It’s a fact of life: just about every game will eventually be ported to the Switch, you just have to wait a while. Super Mario 3D World + Bowser’s Fury is another example of a Wii U title finally getting the love it deserves on the Nintendo Switch.
Sure, the game got a fair amount of love when it landed on the Wii U way back in 2013, but at this point, the Wii successor is but a faded memory. Maybe it’s because my grey cells are getting weaker in my 30s, but Super Mario 3D World felt quite new to me when I began the Switch port. I played alongside my 12-year-old niece Chloe, who actually beat the original game before I did. It was only natural she would be my player 2 this time around.
While the level designs and music felt new to me, the game controlled as smoothly as usual. There was a bit of a learning curve when it came to playing levels that once utilized the Wii U touchscreen. A triple-A title deserves the fullscreen, after all. Still, it wasn’t unplayable or even clunky.
Playing alone is great, playing together with someone you love is sublime. I can’t think of too many games that offer such a fresh and satisfying multiplayer co-op experience. Co-op is a relative term of course, as the game still allows you to try and score more points than the folks you’re playing with, and in some cases, outright treat them as enemies. That’s not my style, but the option to toss your fellow players into a pit is a welcome one, despite it occasionally being cumbersome when dealing with trickier platforming areas.
I did my best to go into Bowser’s Fury with fresh eyes; not watching any of the many teasers for the expansion pack paid off. What I expected was simply more of the same level-to-level platforming as the main title. What I got was a strange and wonderful open-world experience. It’s as if 3D World and Breath of the Wild had a beautiful baby.
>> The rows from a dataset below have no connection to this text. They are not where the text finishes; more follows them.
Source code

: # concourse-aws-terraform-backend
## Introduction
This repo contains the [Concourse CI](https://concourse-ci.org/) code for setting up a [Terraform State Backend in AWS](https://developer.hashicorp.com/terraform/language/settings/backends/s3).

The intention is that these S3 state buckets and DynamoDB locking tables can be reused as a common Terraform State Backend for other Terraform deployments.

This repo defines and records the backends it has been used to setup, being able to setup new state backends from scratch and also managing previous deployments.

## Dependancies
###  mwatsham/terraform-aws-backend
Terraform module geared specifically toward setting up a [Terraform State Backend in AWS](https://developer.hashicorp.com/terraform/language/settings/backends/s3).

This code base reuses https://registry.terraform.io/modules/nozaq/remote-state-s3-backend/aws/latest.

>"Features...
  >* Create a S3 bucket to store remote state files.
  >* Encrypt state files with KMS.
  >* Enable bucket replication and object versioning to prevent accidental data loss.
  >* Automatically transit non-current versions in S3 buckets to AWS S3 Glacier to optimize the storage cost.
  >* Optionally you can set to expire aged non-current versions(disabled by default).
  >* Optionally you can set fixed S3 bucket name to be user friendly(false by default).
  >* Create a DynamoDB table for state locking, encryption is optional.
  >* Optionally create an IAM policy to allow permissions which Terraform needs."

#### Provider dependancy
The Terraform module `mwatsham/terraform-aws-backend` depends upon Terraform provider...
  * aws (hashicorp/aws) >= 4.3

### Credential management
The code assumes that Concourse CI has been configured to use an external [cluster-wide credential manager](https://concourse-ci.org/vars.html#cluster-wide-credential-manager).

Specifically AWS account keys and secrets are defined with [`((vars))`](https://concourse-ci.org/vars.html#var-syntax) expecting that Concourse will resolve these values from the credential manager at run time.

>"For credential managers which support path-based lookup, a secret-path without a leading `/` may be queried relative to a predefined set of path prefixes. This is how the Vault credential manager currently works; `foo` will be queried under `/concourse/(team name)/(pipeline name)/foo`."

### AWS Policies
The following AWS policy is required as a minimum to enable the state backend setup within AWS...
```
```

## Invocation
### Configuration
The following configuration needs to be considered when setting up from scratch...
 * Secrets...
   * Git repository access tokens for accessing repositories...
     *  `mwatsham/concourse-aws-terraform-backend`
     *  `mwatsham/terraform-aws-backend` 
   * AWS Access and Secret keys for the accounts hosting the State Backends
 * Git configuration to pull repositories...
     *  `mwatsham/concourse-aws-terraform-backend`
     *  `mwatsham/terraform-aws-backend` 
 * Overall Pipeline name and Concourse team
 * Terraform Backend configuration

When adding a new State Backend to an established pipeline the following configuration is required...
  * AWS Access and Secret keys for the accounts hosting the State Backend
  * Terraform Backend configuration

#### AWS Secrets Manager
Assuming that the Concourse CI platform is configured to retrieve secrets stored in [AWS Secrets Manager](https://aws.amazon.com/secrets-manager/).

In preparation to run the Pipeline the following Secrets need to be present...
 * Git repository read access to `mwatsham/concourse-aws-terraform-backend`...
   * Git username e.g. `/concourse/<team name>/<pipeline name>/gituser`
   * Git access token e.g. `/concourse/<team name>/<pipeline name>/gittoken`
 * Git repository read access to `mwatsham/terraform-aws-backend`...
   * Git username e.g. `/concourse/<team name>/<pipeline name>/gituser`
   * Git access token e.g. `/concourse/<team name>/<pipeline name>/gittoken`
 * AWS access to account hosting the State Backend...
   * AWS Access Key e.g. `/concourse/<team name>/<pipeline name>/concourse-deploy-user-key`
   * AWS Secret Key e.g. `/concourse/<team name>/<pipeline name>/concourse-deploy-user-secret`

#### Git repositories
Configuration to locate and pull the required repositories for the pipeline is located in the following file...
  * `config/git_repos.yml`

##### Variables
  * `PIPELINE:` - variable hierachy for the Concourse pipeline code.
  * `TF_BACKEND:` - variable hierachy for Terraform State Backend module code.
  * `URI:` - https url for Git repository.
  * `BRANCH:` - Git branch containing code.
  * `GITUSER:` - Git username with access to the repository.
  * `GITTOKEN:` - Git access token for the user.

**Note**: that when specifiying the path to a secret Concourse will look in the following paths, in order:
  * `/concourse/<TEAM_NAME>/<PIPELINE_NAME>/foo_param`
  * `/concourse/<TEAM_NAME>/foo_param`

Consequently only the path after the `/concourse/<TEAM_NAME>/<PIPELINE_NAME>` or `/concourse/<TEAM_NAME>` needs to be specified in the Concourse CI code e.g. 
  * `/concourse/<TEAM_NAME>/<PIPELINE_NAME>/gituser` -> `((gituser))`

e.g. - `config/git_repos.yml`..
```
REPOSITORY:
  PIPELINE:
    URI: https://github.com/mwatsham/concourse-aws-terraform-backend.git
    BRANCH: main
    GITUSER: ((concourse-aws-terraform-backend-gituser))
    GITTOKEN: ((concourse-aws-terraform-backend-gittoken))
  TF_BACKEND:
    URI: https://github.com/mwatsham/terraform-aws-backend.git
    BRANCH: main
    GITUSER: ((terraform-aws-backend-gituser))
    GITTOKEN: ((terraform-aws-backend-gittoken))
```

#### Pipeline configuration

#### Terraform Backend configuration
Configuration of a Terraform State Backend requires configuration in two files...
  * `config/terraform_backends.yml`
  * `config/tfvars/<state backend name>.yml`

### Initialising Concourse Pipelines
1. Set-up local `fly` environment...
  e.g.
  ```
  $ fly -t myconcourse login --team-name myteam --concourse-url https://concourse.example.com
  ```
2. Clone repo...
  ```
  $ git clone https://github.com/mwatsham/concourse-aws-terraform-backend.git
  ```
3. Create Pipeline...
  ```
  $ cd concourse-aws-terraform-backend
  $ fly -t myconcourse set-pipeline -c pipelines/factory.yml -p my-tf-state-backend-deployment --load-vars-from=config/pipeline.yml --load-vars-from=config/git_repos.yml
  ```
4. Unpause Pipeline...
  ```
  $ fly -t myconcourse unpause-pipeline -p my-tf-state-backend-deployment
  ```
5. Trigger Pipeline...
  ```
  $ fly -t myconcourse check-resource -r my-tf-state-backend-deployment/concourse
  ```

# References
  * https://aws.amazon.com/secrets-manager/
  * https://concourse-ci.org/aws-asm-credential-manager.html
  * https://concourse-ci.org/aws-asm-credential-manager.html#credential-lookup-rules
Instead of levels, Mario and his new unlikely ally Bowser Jr. traverse across Lake Lapcat, after Bowser becomes a massive and hideous kaiju-like creature. Mario and pal must collect Cat Shines which can be used to unlock Giga Bells to turn Mario into an equally massive being to square off against Bowser Sr. Every time you hand Bowser’s butt to him, more areas of Lake Lapcat open up, and the cycle restarts.
Of course, occasionally, Bowser’s rampages do unlock new areas as he spits out platforms and brick-breaking assaults of fire. For a simple expansion, Bowser’s Fury offers some multi-layered platforming that actually requires a bit of thinking instead of the usual dashing into the fray. I hope we’re seeing the prototype of a Mario game to come.
The downside is that the expansion is simply not an effective multiplayer title. I saddled my niece Chloe with playing as Bowser Jr., and she was bored after about 15 minutes. I compare the experience to playing as Tails in a Sonic game. Sure, Bowser Jr.’s there, but he’s always going to trail behind Mario. His abilities are cool, but can only be utilized if he’s on the screen. It feels a bit like an afterthought to be honest, despite the rest of the expansion being a fully fleshed-out idea.